THE effectiveness of whole-genome association studies (WGA) or whole-genome selection (WGS) depends on the level of linkage disequilibrium (LD) in the population. Consequently, great interest was aroused by reports, based on microsatellites, of relatively high statistically significant levels of marker–marker LD in dairy cattle and other farm animals over extended intrachromosomal regions and even between chromosomes (Farnir et al. 2000; McRae et al. 2002; Tenesa et al. 2003; Nsengimana et al. 2004; Heifetz et al. 2005).
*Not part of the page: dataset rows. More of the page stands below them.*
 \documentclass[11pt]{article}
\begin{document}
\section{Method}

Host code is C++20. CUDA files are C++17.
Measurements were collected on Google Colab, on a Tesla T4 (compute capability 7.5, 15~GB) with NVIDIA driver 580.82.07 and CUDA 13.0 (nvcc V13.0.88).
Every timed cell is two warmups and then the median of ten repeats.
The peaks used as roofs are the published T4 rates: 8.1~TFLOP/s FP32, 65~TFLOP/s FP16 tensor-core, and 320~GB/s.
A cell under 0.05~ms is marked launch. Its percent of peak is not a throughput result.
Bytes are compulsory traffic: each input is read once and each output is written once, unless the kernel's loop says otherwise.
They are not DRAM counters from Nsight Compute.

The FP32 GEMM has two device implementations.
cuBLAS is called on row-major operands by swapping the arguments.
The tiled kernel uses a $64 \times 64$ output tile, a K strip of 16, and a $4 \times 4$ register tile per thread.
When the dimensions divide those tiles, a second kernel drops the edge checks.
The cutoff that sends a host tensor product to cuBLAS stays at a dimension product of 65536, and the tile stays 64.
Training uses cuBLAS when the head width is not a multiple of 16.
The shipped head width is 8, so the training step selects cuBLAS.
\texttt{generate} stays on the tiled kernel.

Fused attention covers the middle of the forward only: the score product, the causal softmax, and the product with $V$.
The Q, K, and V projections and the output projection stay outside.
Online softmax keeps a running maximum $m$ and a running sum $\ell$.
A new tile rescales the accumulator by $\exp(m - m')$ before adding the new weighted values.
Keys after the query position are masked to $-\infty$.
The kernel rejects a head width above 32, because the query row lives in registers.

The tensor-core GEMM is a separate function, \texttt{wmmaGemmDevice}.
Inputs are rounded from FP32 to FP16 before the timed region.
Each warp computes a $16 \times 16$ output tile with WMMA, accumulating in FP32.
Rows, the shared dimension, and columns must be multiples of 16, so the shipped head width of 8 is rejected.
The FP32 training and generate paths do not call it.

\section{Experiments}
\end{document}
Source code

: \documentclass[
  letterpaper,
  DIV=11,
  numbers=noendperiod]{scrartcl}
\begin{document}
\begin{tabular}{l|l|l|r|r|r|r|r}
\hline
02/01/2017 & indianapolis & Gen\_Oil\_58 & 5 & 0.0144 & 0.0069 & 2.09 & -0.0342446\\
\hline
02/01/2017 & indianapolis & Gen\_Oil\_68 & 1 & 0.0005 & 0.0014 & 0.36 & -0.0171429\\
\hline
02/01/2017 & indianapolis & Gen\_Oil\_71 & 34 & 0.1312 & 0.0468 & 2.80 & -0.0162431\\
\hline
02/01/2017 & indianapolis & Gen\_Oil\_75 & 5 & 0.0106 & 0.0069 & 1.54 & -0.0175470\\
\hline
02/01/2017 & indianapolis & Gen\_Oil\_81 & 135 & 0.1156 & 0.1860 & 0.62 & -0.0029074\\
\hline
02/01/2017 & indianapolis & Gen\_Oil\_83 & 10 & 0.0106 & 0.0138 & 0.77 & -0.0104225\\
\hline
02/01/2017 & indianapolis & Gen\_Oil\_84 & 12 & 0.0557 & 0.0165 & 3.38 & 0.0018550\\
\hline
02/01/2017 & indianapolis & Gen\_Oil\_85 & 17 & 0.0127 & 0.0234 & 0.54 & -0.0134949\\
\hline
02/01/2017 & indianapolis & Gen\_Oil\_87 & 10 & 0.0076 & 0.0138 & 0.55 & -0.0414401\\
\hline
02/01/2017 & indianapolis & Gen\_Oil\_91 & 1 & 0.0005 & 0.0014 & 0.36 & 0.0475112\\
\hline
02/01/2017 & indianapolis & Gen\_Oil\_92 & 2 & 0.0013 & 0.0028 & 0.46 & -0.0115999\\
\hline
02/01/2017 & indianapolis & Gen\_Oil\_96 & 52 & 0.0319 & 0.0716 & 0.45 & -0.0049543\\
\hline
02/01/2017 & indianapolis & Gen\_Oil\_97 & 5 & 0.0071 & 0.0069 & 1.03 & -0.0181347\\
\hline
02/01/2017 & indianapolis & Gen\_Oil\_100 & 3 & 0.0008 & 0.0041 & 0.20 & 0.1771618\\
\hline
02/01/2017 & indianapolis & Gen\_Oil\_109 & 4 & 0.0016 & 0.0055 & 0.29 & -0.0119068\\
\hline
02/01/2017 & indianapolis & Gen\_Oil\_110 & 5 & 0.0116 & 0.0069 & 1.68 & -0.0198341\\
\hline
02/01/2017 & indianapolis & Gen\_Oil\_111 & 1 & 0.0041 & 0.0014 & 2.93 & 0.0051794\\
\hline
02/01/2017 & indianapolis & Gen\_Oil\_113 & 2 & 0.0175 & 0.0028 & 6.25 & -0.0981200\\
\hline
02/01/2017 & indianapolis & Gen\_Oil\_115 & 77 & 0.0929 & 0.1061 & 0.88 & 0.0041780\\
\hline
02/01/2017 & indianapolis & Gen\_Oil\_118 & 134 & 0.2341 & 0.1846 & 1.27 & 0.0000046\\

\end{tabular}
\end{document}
On the basis of simulation studies, Farnir et al. (2000) concluded that the observed values of their LD measure could be explained as derived from the family structure of their population. In contrast, recent studies using SNP markers report much lower levels of LD, limited to ≤100 kb (McKay et al. 2007; Khatkar et al. 2008; Sargolzaei et al. 2008). Other studies have found significant LD between microsatellite markers over larger separation distances than between SNP markers (Varilo et al. 2003), but the magnitude of difference reported above is unprecedented. Although in many applications high-density SNP arrays appear to be replacing microsatellites as the marker of choice, it is difficult to believe that microsatellites, which so beautifully embody all the desired qualities of a genetic marker, will be superceded by SNP arrays in all applications. Additionally, there is some evidence that SNP haplotypes combine the advantages of multi-allelic markers and array technology (Pe'er et al. 2006), while extension of array technology to microsatellites is certainly within the realm of possibility. Thus, it is of interest to continue to explore the properties of microsatellites as representative of multi-allelic markers in general and to search for a solution to the above conundrum in particular.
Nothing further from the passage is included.